As graduate students in the humanities, we have been taught about certain experiences, thoughts and intellectual trends that we have found more and more difficult to use in answering questions that present themselves to us every day. South African questions on racism, poverty, feminism and education have proved impossible to address from a purely European or American perspective. In South Africa the university continues to present experiences and understandings of the world and Africa from a perspective that is distinctly, and even deliberately, non-African. 

The history of higher education in South Africa shows us that the university was originally founded as a place to keep the children of the conqueror abreast with their counterparts at "home" — that is, Europe. Informed in part by the obsession not to become deformed by the distance from home and time spent on the "dark continent", the university was organised and constructed in such a way that it became a European university in Africa.

When the university was opened to the conquered people, the objective was that they should learn the ways of their conqueror and become European or non-African. If the African was not properly human then the university was none of her/his concern. But if Africans could acquire humanity, as more liberal colonialists held, then their place at the university was as converts, as objects to be arranged and reorganised into more proper human beings. The university was not to be engaged according to the experience of the African, and the world, too, was not seen from the African experience.

This dislocation of experience and space is what Valentin Mudimbe refers to in his book, The Idea of Africa. Mudimbe goes to great lengths to show the epistemological bias held by the "developed" West towards the "undeveloped" South — from tourist art to Carl Sagan's inability to believe that the Dogons could have advanced knowledge of astronomy that was not derived from the West.

In his first chapter, aptly titled "Discourse of Power and Knowledge of Otherness", Mudimbe argues that both colonists (the settlers of a region) and colonialists (the exploiters of a territory through the domination of the local citizens) tended to transform non-European areas into European ones. This was done on the basis of a self/other relationship that automatically reduced the other to something alien and abject. For there to be "an other" there must, however, also be a subject in a position to conclude the existence of "an other" — a subject who is in the sovereign position of proclaiming "otherness".

Decolonising the university speaks precisely to a destruction of this specific way of experiencing South Africa as non-Africans. The role of African thought, to follow Tsenay Serequeberhan, is to deconstruct the dichotomising logic, instilled by colonialism, which proceeds from the distinction between subject and object.
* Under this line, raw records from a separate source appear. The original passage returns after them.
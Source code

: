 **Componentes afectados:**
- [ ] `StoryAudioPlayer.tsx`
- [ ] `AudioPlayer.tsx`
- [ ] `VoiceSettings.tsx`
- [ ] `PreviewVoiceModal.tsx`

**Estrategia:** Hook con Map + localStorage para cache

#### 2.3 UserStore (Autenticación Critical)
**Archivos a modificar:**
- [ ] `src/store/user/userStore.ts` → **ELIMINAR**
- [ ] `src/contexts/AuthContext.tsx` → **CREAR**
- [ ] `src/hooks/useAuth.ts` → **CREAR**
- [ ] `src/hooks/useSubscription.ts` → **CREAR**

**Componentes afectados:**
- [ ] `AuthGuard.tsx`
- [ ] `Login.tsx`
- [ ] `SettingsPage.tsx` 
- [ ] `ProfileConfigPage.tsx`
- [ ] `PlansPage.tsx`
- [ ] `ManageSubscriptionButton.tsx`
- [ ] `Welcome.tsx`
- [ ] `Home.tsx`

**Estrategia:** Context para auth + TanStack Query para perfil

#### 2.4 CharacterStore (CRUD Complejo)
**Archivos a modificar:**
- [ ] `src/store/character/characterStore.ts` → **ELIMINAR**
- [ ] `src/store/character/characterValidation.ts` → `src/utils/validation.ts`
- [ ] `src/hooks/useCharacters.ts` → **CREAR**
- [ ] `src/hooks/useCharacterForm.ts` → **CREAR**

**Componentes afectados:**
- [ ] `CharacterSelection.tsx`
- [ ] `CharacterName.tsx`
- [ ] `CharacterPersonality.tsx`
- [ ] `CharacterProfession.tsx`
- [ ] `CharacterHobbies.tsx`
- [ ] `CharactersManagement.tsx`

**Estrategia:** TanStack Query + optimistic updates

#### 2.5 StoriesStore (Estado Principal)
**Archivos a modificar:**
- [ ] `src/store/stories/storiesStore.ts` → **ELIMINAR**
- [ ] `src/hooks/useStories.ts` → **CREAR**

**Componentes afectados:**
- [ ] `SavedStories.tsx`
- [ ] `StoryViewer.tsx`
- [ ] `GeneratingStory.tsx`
The point, however, is not simply to replace the pedagogically unjustified Western paradigms and curricula with a set of representative alternatives from the "global South". The African experience cannot be for the student in Africa simply an experience among others: it is, on the contrary, precisely the experience through which all other experiences are to be experienced. 

Breaking up forms of knowledge into sovereign entities unable to speak to each other is also just a continuation of the dichotomising logic of colonial education (them/us, developed/undeveloped). To theorise the South African experience is not to throw away the global, but it is also not to attempt to put everything South African into a European or American framework.

As students in Africa we cannot leave the university unable to explain or understand the phenomena that affect the majority of the society in which we find ourselves. A critical approach needs to be developed with which to engage South African issues without automatically disavowing everything that is not South African. A space for a "polylogue" should be developed in which these discussions can take place, with the university being unapologetically African while still being open and willing to engage meaningfully with different perspectives.

In South Africa, academic freedom should be understood as also containing a responsibility — a responsibility to engage with thoughts and trends that are from Africa and to present students with thoughts and trends that are African. We should engage our history, and the history of the world, in a critical way from our position as South African citizens.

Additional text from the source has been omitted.